**Task item**
Repeat each record that follows, keeping it identical.

========================================

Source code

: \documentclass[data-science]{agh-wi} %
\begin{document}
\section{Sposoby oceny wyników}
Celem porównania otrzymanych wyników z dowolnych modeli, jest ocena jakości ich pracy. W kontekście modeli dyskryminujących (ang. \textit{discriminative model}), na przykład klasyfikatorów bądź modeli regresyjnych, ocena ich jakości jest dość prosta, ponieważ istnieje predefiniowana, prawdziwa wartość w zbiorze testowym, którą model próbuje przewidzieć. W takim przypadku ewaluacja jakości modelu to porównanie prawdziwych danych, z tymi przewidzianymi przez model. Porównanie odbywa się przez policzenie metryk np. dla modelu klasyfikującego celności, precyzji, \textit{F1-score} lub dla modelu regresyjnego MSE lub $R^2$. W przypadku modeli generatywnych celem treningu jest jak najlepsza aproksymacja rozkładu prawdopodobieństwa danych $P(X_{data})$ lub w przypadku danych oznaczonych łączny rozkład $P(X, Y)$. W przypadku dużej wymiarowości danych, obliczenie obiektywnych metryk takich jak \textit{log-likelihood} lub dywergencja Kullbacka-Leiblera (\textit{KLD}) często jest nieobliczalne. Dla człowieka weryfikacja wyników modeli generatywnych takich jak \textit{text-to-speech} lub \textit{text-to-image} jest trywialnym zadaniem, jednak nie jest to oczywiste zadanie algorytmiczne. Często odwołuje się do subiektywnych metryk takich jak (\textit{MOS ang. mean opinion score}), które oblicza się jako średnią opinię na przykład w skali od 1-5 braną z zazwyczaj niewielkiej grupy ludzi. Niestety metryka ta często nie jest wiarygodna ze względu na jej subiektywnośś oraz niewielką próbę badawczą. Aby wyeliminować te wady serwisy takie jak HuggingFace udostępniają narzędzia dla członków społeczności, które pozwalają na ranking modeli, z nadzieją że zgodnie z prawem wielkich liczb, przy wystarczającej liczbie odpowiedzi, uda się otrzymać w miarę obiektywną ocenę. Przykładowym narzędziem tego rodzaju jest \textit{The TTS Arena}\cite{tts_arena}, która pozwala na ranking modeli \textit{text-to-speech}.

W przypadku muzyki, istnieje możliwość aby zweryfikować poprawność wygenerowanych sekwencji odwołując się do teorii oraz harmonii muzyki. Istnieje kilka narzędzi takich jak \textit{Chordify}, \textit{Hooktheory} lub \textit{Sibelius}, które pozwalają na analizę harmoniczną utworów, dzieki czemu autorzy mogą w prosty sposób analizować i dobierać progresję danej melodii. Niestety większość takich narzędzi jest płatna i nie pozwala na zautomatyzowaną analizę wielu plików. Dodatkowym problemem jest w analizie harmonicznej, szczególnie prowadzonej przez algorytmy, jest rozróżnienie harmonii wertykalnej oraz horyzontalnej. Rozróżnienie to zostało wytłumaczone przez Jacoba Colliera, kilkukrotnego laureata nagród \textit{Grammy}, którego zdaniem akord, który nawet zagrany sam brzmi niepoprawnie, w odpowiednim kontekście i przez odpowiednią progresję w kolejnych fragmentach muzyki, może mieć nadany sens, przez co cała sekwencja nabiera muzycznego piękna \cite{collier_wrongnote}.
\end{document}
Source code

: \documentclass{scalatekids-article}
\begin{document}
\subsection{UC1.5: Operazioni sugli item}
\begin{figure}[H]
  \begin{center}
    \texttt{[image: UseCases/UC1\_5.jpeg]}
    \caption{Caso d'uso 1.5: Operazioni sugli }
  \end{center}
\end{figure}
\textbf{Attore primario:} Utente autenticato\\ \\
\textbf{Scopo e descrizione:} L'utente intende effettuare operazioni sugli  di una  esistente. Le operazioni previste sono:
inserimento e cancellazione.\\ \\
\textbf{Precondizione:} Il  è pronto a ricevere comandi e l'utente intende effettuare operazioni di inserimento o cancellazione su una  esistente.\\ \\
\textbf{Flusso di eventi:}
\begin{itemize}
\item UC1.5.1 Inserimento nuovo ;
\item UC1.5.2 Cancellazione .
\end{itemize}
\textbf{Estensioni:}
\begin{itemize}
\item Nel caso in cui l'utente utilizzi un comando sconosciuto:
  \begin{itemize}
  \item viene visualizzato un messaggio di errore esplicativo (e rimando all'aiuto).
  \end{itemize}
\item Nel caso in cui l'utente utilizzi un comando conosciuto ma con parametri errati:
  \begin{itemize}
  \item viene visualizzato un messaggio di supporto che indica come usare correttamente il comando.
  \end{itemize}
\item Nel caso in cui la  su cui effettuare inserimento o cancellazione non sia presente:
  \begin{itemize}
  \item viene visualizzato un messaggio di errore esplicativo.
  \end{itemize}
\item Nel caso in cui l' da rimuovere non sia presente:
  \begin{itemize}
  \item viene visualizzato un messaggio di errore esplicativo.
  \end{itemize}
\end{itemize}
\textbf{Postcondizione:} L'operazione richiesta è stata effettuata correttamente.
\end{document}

========================================

**Exercise solution**
Source code

: \documentclass[data-science]{agh-wi} %
\begin{document}
\section{Sposoby oceny wyników}
Celem porównania otrzymanych wyników z dowolnych modeli, jest ocena jakości ich pracy. W kontekście modeli dyskryminujących (ang. \textit{discriminative model}), na przykład klasyfikatorów bądź modeli regresyjnych, ocena ich jakości jest dość prosta, ponieważ istnieje predefiniowana, prawdziwa wartość w zbiorze testowym, którą model próbuje przewidzieć. W takim przypadku ewaluacja jakości modelu to porównanie prawdziwych danych, z tymi przewidzianymi przez model. Porównanie odbywa się przez policzenie metryk np. dla modelu klasyfikującego celności, precyzji, \textit{F1-score} lub dla modelu regresyjnego MSE lub $R^2$. W przypadku modeli generatywnych celem treningu jest jak najlepsza aproksymacja rozkładu prawdopodobieństwa danych $P(X_{data})$ lub w przypadku danych oznaczonych łączny rozkład $P(X, Y)$. W przypadku dużej wymiarowości danych, obliczenie obiektywnych metryk takich jak \textit{log-likelihood} lub dywergencja Kullbacka-Leiblera (\textit{KLD}) często jest nieobliczalne. Dla człowieka weryfikacja wyników modeli generatywnych takich jak \textit{text-to-speech} lub \textit{text-to-image} jest trywialnym zadaniem, jednak nie jest to oczywiste zadanie algorytmiczne. Często odwołuje się do subiektywnych metryk takich jak (\textit{MOS ang. mean opinion score}), które oblicza się jako średnią opinię na przykład w skali od 1-5 braną z zazwyczaj niewielkiej grupy ludzi. Niestety metryka ta często nie jest wiarygodna ze względu na jej subiektywnośś oraz niewielką próbę badawczą. Aby wyeliminować te wady serwisy takie jak HuggingFace udostępniają narzędzia dla członków społeczności, które pozwalają na ranking modeli, z nadzieją że zgodnie z prawem wielkich liczb, przy wystarczającej liczbie odpowiedzi, uda się otrzymać w miarę obiektywną ocenę. Przykładowym narzędziem tego rodzaju jest \textit{The TTS Arena}\cite{tts_arena}, która pozwala na ranking modeli \textit{text-to-speech}.

W przypadku muzyki, istnieje możliwość aby zweryfikować poprawność wygenerowanych sekwencji odwołując się do teorii oraz harmonii muzyki. Istnieje kilka narzędzi takich jak \textit{Chordify}, \textit{Hooktheory} lub \textit{Sibelius}, które pozwalają na analizę harmoniczną utworów, dzieki czemu autorzy mogą w prosty sposób analizować i dobierać progresję danej melodii. Niestety większość takich narzędzi jest płatna i nie pozwala na zautomatyzowaną analizę wielu plików. Dodatkowym problemem jest w analizie harmonicznej, szczególnie prowadzonej przez algorytmy, jest rozróżnienie harmonii wertykalnej oraz horyzontalnej. Rozróżnienie to zostało wytłumaczone przez Jacoba Colliera, kilkukrotnego laureata nagród \textit{Grammy}, którego zdaniem akord, który nawet zagrany sam brzmi niepoprawnie, w odpowiednim kontekście i przez odpowiednią progresję w kolejnych fragmentach muzyki, może mieć nadany sens, przez co cała sekwencja nabiera muzycznego piękna \cite{collier_wrongnote}.
\end{document}
Source code

: \documentclass{scalatekids-article}
\begin{document}
\subsection{UC1.5: Operazioni sugli item}
\begin{figure}[H]
  \begin{center}
    \texttt{[image: UseCases/UC1\_5.jpeg]}
    \caption{Caso d'uso 1.5: Operazioni sugli }
  \end{center}
\end{figure}
\textbf{Attore primario:} Utente autenticato\\ \\
\textbf{Scopo e descrizione:} L'utente intende effettuare operazioni sugli  di una  esistente. Le operazioni previste sono:
inserimento e cancellazione.\\ \\
\textbf{Precondizione:} Il  è pronto a ricevere comandi e l'utente intende effettuare operazioni di inserimento o cancellazione su una  esistente.\\ \\
\textbf{Flusso di eventi:}
\begin{itemize}
\item UC1.5.1 Inserimento nuovo ;
\item UC1.5.2 Cancellazione .
\end{itemize}
\textbf{Estensioni:}
\begin{itemize}
\item Nel caso in cui l'utente utilizzi un comando sconosciuto:
  \begin{itemize}
  \item viene visualizzato un messaggio di errore esplicativo (e rimando all'aiuto).
  \end{itemize}
\item Nel caso in cui l'utente utilizzi un comando conosciuto ma con parametri errati:
  \begin{itemize}
  \item viene visualizzato un messaggio di supporto che indica come usare correttamente il comando.
  \end{itemize}
\item Nel caso in cui la  su cui effettuare inserimento o cancellazione non sia presente:
  \begin{itemize}
  \item viene visualizzato un messaggio di errore esplicativo.
  \end{itemize}
\item Nel caso in cui l' da rimuovere non sia presente:
  \begin{itemize}
  \item viene visualizzato un messaggio di errore esplicativo.
  \end{itemize}
\end{itemize}
\textbf{Postcondizione:} L'operazione richiesta è stata effettuata correttamente.
\end{document}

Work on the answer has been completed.